## Dataset records
# # # #

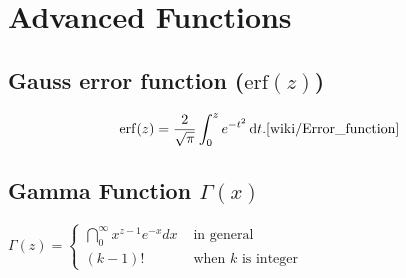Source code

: \chapter{Advanced Functions}


\section{Gauss error function ($\text{erf}(z)$)}

\[
    {\displaystyle \operatorname {erf} (z)={\dfrac {2}{\sqrt {\pi }}}\int _{0}^{z}e^{-t^{2}}\,\mathrm {d} t.}
    \hfill \text{\cite{wiki/Error_function}}
\]



\section{Gamma Function $\Gamma(x)$}

$
    \Gamma(z) = \begin{cases}
        \dint_{0}^{\infty} x^{z-1} e^{-x} dx & \text{ in general} \\
        (k-1)! & \text{ when $k$ is integer}
    \end{cases}
$
\hfill \cite{statistics/book/Statistics-for-Data-Scientists/Maurits-Kaptein}

















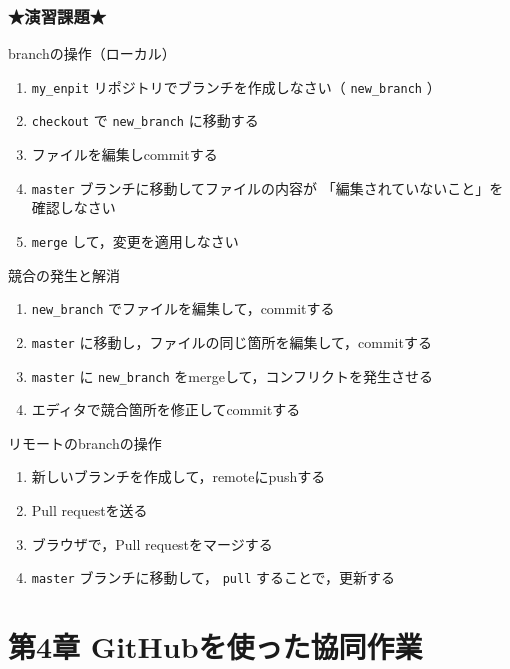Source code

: \documentclass[t, aspectratio=169]{beamer}
\begin{document}
\section{★演習課題★}
\label{sec-3-4}
\begin{frame}[fragile,label=sec-3-4-1]{branchの操作（ローカル）}
 \begin{enumerate}
\item \texttt{my\_enpit} リポジトリでブランチを作成しなさい（ \texttt{new\_branch} ）
\item \texttt{checkout} で \texttt{new\_branch} に移動する
\item ファイルを編集しcommitする
\item \texttt{master} ブランチに移動してファイルの内容が
「編集されていないこと」を確認しなさい
\item \texttt{merge} して，変更を適用しなさい
\end{enumerate}
\end{frame}
\begin{frame}[fragile,label=sec-3-4-2]{競合の発生と解消}
 \begin{enumerate}
\item \texttt{new\_branch} でファイルを編集して，commitする
\item \texttt{master} に移動し，ファイルの同じ箇所を編集して，commitする
\item \texttt{master} に \texttt{new\_branch} をmergeして，コンフリクトを発生させる
\item エディタで競合箇所を修正してcommitする
\end{enumerate}
\end{frame}
\begin{frame}[fragile,label=sec-3-4-3]{リモートのbranchの操作}
 \begin{enumerate}
\item 新しいブランチを作成して，remoteにpushする
\item Pull requestを送る
\item ブラウザで，Pull requestをマージする
\item \texttt{master} ブランチに移動して， \texttt{pull} することで，更新する
\end{enumerate}
\end{frame}
\part{第4章 GitHubを使った協同作業}
\label{sec-4}
\end{document}
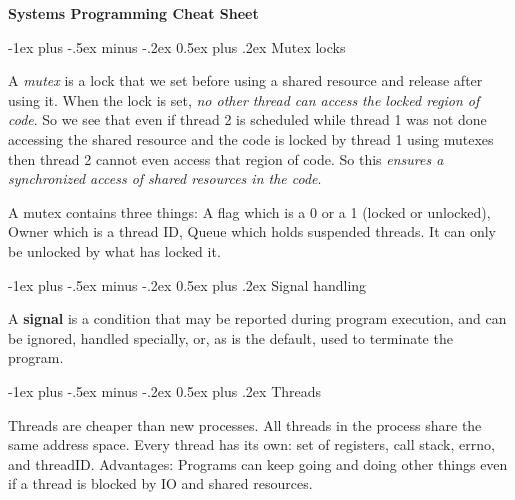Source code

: \documentclass[10pt,landscape, a4paper]{article}
\makeatletter
\renewcommand{\section}{\@startsection{section}{1}{0mm}%
                                {-1ex plus -.5ex minus -.2ex}%
                                {0.5ex plus .2ex}%
                                {\normalfont\large\bfseries}}
\makeatother
\begin{document}
\renewcommand{\ttdefault}{cmtt}

\raggedright
\footnotesize
\begin{multicols}{3}

\setlength{\premulticols}{1pt}
\setlength{\postmulticols}{1pt}
\setlength{\multicolsep}{1pt}
\setlength{\columnsep}{2pt}

\begin{center}
     \Large{\textbf{Systems Programming Cheat Sheet}} \\
\end{center}

\section{Mutex locks}

A \emph{mutex} is a lock that we set before using a shared resource and release after using it. 
When the lock is set, \emph{no other thread can access the locked region of code}. 
So we see that even if thread 2 is scheduled while thread 1 was not done accessing 
the shared resource and the code is locked by thread 1 using mutexes then thread 2 
cannot even access that region of code. So this \emph{ensures a synchronized access of shared resources in the code}.



A mutex contains three things: A flag which is a 0 or a 1 (locked or unlocked), 
Owner which is a thread ID, Queue which holds suspended threads. 
It can only be unlocked by what has locked it.

\section{Signal handling}

A {\bf signal} is a condition that may be reported during program execution, 
and can be ignored, handled specially, or, as is the default, 
used to terminate the program.



\section{Threads}

Threads are cheaper than new processes.
All threads in the process share the same address space.
Every thread has its own: set of registers, call stack, errno,
and threadID. Advantages: Programs can keep going and doing other
things even if a thread is blocked by IO and shared resources.


\end{multicols}
\end{document}
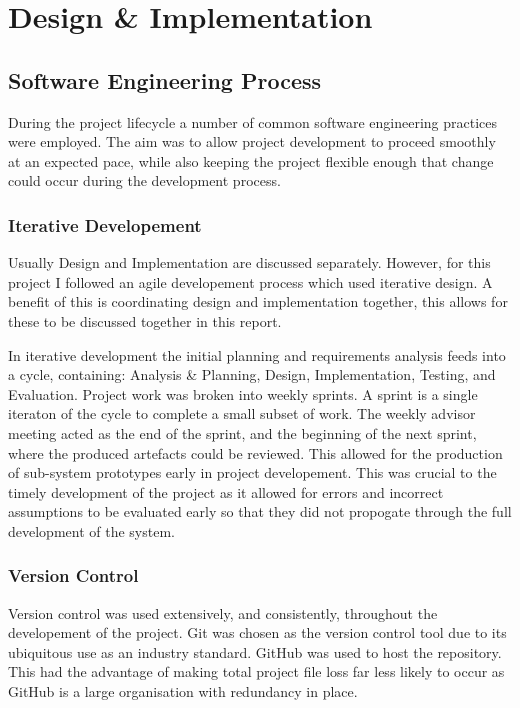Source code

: \documentclass{l4proj}
\begin{document}
\chapter{Design \& Implementation}

\section{Software Engineering Process}

During the project lifecycle a number of common software engineering practices were employed. The aim was to allow project development to proceed smoothly at an expected pace, while also keeping the project flexible enough that change could occur during the development process.

\subsection{Iterative Developement}

Usually Design and Implementation are discussed separately. However, for this project I followed an agile developement process which used iterative design. A benefit of this is coordinating design and implementation together, this allows for these to be discussed together in this report.

In iterative development the initial planning and requirements analysis feeds into a cycle, containing: Analysis \& Planning, Design, Implementation, Testing, and Evaluation. Project work was broken into weekly sprints. A sprint is a single iteraton of the cycle to complete a small subset of work. The weekly advisor meeting acted as the end of the sprint, and the beginning of the next sprint, where the produced artefacts could be reviewed. This allowed for the production of sub-system prototypes early in project developement. This was crucial to the timely development of the project as it allowed for errors and incorrect assumptions to be evaluated early so that they did not propogate through the full development of the system.

\subsection{Version Control}

Version control was used extensively, and consistently, throughout the developement of the project. Git was chosen as the version control tool due to its ubiquitous use as an industry standard. GitHub was used to host the repository. This had the advantage of making total project file loss far less likely to occur as GitHub is a large organisation with redundancy in place.
\end{document}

# # # #

## The task
Using the entries shown above, reproduce verbatim the lines from the line bearing "So we see that" to the line bearing "It can only", inclusive.

## Written answer
So we see that even if thread 2 is scheduled while thread 1 was not done accessing 
the shared resource and the code is locked by thread 1 using mutexes then thread 2 
cannot even access that region of code. So this \emph{ensures a synchronized access of shared resources in the code}.



A mutex contains three things: A flag which is a 0 or a 1 (locked or unlocked), 
Owner which is a thread ID, Queue which holds suspended threads. 
It can only be unlocked by what has locked it.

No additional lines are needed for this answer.